Мама сумела внушить мне стойкое отвращение к этому предмету.

Я позвонил в дверь. Мама открыла сразу же, точно ждала меня в прихожей. Ноги в расшарканых тапочках, коричневые чулки, строгое тёмно-серое платье, седые волосы уложены в качанчик на макушке.

- Здравствуй, мама. - Я наклонился, чтобы поцеловать её. Она не отстранилась, но и на поцелуй мой не ответила.

- Проходи, Игорь. - Она чуть посторонилась. - Ты опоздал на пятнадцать минут.

- Трамвая долго не было, мам, - оправдался я. - Ты же знаешь, как они ходят.

- Это потому, что всем теперь управляют такие же безалаберные люди, как ты.

Вот оно, типичное начало разговора. Я уже предвкушал пару приятнейших часов.

- Снимай обувь, надевай тапочки и пойдём в комнату.

Я послушно переобулся и проследовал за мамой в комнату.

- Мам, а я ремень принёс, - похвастался я.

- Какой ремень?

- Ну, ты ж просила, чтоб я захватил. Только отдашь потом, я его у Русланчика одолжил.

- Игорь. - Мама устало покачала головой. - Когда ты повзрослеешь?

- Ты же знаешь, мам, - никогда.

- И чему же ты так рад?

- Вот этому самому и рад.

- Садись за стол. - Мама махнула рукой. - Чаю хочешь? Или, может быть, пообедаешь?

- А что на обед? - оживился я.

- Рассольник. И котлеты с гречневой кашей.

- Давай пообедаем.

Мама ушла на кухню. Было слышно, как она чиркает спичкой, включая газ, и аккуратно звенит тарелками.

"Странно, - подумал я. - Я ведь люблю маму. Почему же у меня такое чувство, будто я отбываю здесь какую-то повинность?"

- А? Что скажешь, борода? - Я повернулся к Менделееву на стенке.

"Борода" ничего не ответила. Зато из кухни раздался голос мамы:

- С кем ты там разговариваешь, Игорь?

- Пытаюсь вызвать на откровенность Менделеева. А он, чучело, только брови хмурит.

- Игорь. Иди-ка лучше сюда. Поможешь мне.

Я вышел на кухню. Мама протянула мне тарелки, ложки и вилки.

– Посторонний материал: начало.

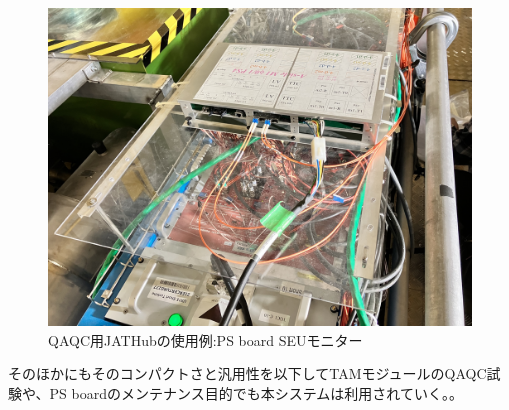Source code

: \begin{figure} 
\centering
\includegraphics[width=16cm]{fig/QAQC/JATHubSEU.JPG}
\caption[QAQC用JATHubの使用例:PS board SEUモニター]{QAQC用JATHubの使用例:PS board SEUモニター\cite{mt_hashimoto}}
\label{JATHubSEU}
\end{figure}

そのほかにもそのコンパクトさと汎用性を以下してTAMモジュールのQAQC試験や、PS boardのメンテナンス目的でも本システムは利用されていく。。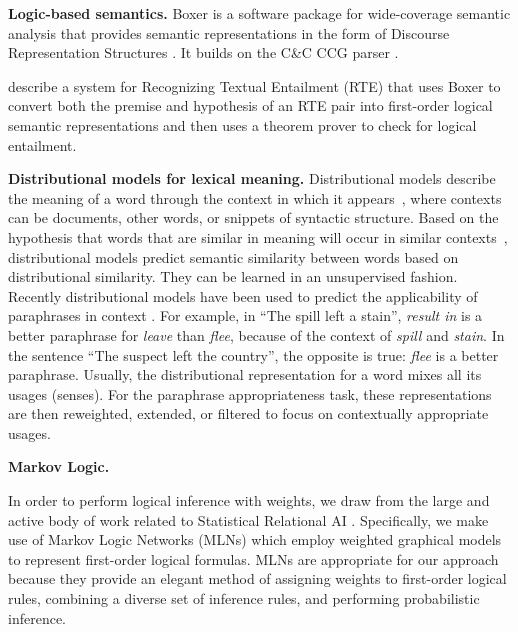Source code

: \vspace{2mm}
\textbf{Logic-based semantics.}
Boxer \citep{bos:coling2004} is a software package for wide-coverage semantic
analysis that provides semantic representations in the form of Discourse
Representation Structures \citep{kamp:book93}. It builds on the C\&C CCG parser
\citep{clark:acl04}.

\citet{bos:emnlp2005} describe a system for Recognizing Textual Entailment
(RTE) that uses Boxer to convert both the premise and hypothesis of an RTE pair
into first-order logical semantic representations and then uses a theorem prover
to check for logical entailment. 


\vspace{2mm}
\noindent\textbf{Distributional models for lexical meaning.} 
 Distributional
models describe the meaning of a word through the context in which it
appears~\citep{landauer97:solution,lund96:producing}, where contexts can be
documents, other words, or snippets of syntactic structure. Based on
the hypothesis that words that are similar in meaning will occur in
similar contexts~\citep{harris:wj1954,firth:slaj1957}, distributional
models predict semantic similarity between words based on
distributional similarity. They can be learned in an unsupervised fashion.
Recently distributional models have been used to predict the applicability of
paraphrases in context \citep{erk:emnlp2008,thater:acl2010,reisinger:naacl2010,dinu:emnlp2010,vandecruys:emnlp2011}.
For example, in ``The spill left a stain'', {\it result in} is a better
paraphrase for {\it leave} than {\it flee}, because of the context of {\it spill}
and {\it stain}.  In the sentence ``The suspect left the country'', the
opposite is true: {\it flee} is a better paraphrase. Usually, the distributional
representation for a word mixes all its usages (senses). For the paraphrase
appropriateness task, these representations are then reweighted, extended, or
filtered to focus on contextually appropriate usages.


\vspace{2mm}
\noindent\textbf{Markov Logic.} 

In order to perform logical inference with weights, we draw
from the large and active body of work related to Statistical Relational AI
\citep{getoor:book2007}.  Specifically, we make use of Markov Logic Networks
(MLNs) \citep{richardson:mlj06} which employ weighted graphical models to
represent first-order logical formulas. MLNs are appropriate for our approach
because they provide an elegant method of assigning weights to first-order
logical rules, combining a diverse set of inference rules, and performing
probabilistic inference. 

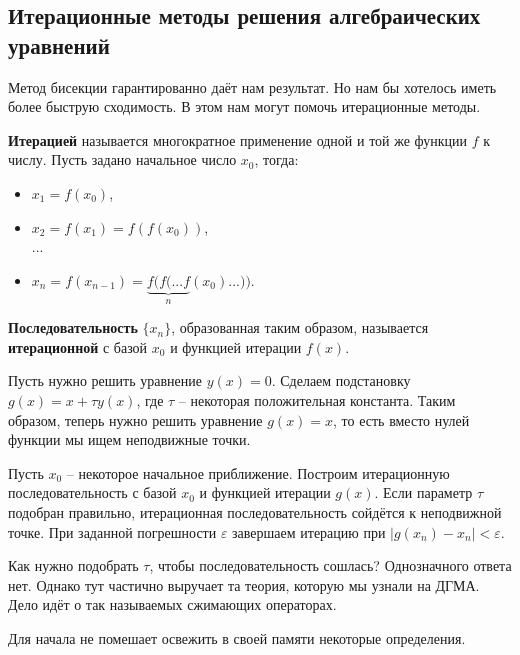 \documentclass[main.tex]{subfile}
\begin{document}
\subsection{Итерационные методы решения алгебраических уравнений}

Метод бисекции гарантированно даёт нам результат. Но нам бы хотелось иметь
более быструю сходимость. В этом нам могут помочь итерационные методы.

\begin{define}
	\textbf{Итерацией} называется многократное применение одной и той же
	функции $f$ к числу. Пусть задано начальное число $x_0$, тогда:
	\begin{itemize}[noitemsep, nolistsep]
		\item $x_1=f(x_0)$,
		\item $x_2=f(x_1)=f(f(x_0))$,\\
		...
		\item $x_n=f(x_{n-1})=\underset{n}{\underbrace{f(f(...f}}(x_0)...))$.
	\end{itemize}

	\textbf{Последовательность} $\{x_n\}$, образованная таким образом,
	называется \textbf{итерационной} с базой $x_0$ и функцией итерации $f(x)$.
\end{define}

\begin{algorithm}
	Пусть нужно решить уравнение $y(x)=0$. Сделаем подстановку
	$g(x)=x+\tau y(x)$, где $\tau$ -- некоторая положительная константа.
	Таким образом, теперь нужно решить уравнение $g(x)=x$, то есть вместо
	нулей функции мы ищем неподвижные точки.

	Пусть $x_0$ -- некоторое начальное приближение. Построим итерационную
	последовательность с базой $x_0$ и функцией итерации $g(x)$. Если
	параметр $\tau$ подобран правильно, итерационная последовательность
	сойдётся к неподвижной точке. При заданной погрешности $\varepsilon$
	завершаем итерацию при $|g(x_n)-x_n|<\varepsilon$.
\end{algorithm}

Как нужно подобрать $\tau$, чтобы последовательность сошлась? Однозначного ответа
нет. Однако тут частично выручает та теория, которую мы узнали на ДГМА. Дело
идёт о так называемых сжимающих операторах.

Для начала не помешает освежить в своей памяти некоторые определения.
\end{document}
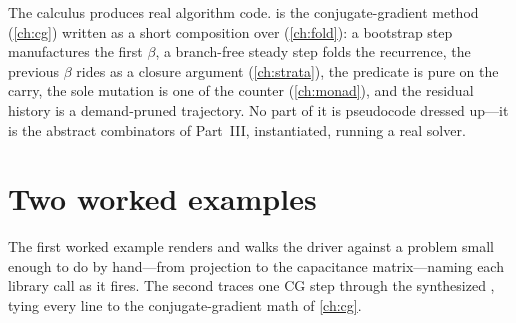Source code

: \begin{keyidea}
The calculus produces real algorithm code.  is the conjugate-gradient
method (\cref{ch:cg}) written as a short composition over
 (\cref{ch:fold}): a bootstrap step manufactures the
first $\beta$, a branch-free steady step folds the recurrence, the previous $\beta$
rides as a closure argument (\cref{ch:strata}), the predicate is pure on the carry,
the sole mutation is one  of the counter (\cref{ch:monad}), and the
residual history is a demand-pruned trajectory. No part of it is pseudocode dressed
up---it is the abstract combinators of Part~III, instantiated, running a real solver.
\end{keyidea}

\section{Two worked examples}
\label{sec:worked}

The first worked example renders and walks the  driver against a
problem small enough to do by hand---from  projection to the capacitance
matrix---naming each library call as it fires. The second traces one CG step through
the synthesized , tying every line to the conjugate-gradient
math of \cref{ch:cg}.

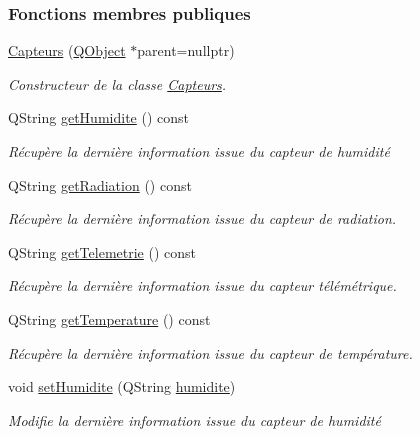 \subsubsection*{Fonctions membres publiques}
\begin{DoxyCompactItemize}
\item 
\hyperlink{class_capteurs_a9d34c185400db797961c72498c48bbc0}{Capteurs} (\hyperlink{class_q_object}{Q\+Object} $\ast$parent=nullptr)
\begin{DoxyCompactList}\small\item\em Constructeur de la classe \hyperlink{class_capteurs}{Capteurs}. \end{DoxyCompactList}\item 
Q\+String \hyperlink{class_capteurs_a419b69b8b2fcc02a9bb7bdff39f87b06}{get\+Humidite} () const
\begin{DoxyCompactList}\small\item\em Récupère la dernière information issue du capteur de humidité \end{DoxyCompactList}\item 
Q\+String \hyperlink{class_capteurs_aaee3d64c752b09f8674fa62907f38cbc}{get\+Radiation} () const
\begin{DoxyCompactList}\small\item\em Récupère la dernière information issue du capteur de radiation. \end{DoxyCompactList}\item 
Q\+String \hyperlink{class_capteurs_ad8c2c486e92cc537dc014035b5634b60}{get\+Telemetrie} () const
\begin{DoxyCompactList}\small\item\em Récupère la dernière information issue du capteur télémétrique. \end{DoxyCompactList}\item 
Q\+String \hyperlink{class_capteurs_aa1346e5cbea9e37afc3694a0ea86bd99}{get\+Temperature} () const
\begin{DoxyCompactList}\small\item\em Récupère la dernière information issue du capteur de température. \end{DoxyCompactList}\item 
void \hyperlink{class_capteurs_aafb06e1746006cdb72e92dc7a0519a2e}{set\+Humidite} (Q\+String \hyperlink{class_capteurs_a8967c76dbc9c1f2ff8339cb8f00c3adb}{humidite})
\begin{DoxyCompactList}\small\item\em Modifie la dernière information issue du capteur de humidité \end{DoxyCompactList}\item 

\end{DoxyCompactItemize}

- Вот. Отнеси это в комнату.

- А мы разве не на кухне обедать будем?

- Я никогда не обедаю на кухне, если у меня гости. Да ещё такие редкие, как ты.

- Упрёк принят.

- Не валяй дурака, сын.

Я расставил тарелки и разложил ложки и вилки на столе. Вскоре появилась и мама с дымящимся рассольником, который она успела перелить из кастрюли в супницу.

- Приятного аппетита, мам.

- Спасибо. И тебе.

Сама она почти не ела, больше глядела, как я, обжигаясь, поглащаю рассольник ложку за ложкой.

- Ты похудел, - заметила она. - Вы с Русланом плохо питаетесь.

- Я вшегда был худым, - прошамкал я набитым хлебом ртом.

- И много курите. И пьёте. Наверняка.

- Мама, можно усвоить пищу в спокойной обстановке?

- Ешь, ешь.

Она отломила от хлеба небольшой кусочек, но положила его не в рот, а на скатерть, рядом с тарелкой.

- Как по-твоему, отчего я так рано поседела? - неожиданно устало спросила она.

- Из-за меня.

- Не ёрничай.Что ты, в сущности, обо мне знаешь? У меня была трудная жизнь. Я всё время боролась. Поступила в институт, где был чудовищный конкурс. Устроилась на работу в школу. Затем боролась с твоим отцом. А теперь мне приходится бороться с тобой.

- Отдохни, мама.

- Мне бы очень хотелось отдохнуть. Я страшно устала.

- Ты устала от себя, мама.

- Я хотела бы, чтоб у тебя была постоянная работа, дающая твёрдый доход. Чтоб у тебя была семья. Жена, дети. Чтоб я могла нянчить внуков. Я хотела бы, чтобы ты был счастливым.

- Верю. Но счастливым так, как ты это понимаешь.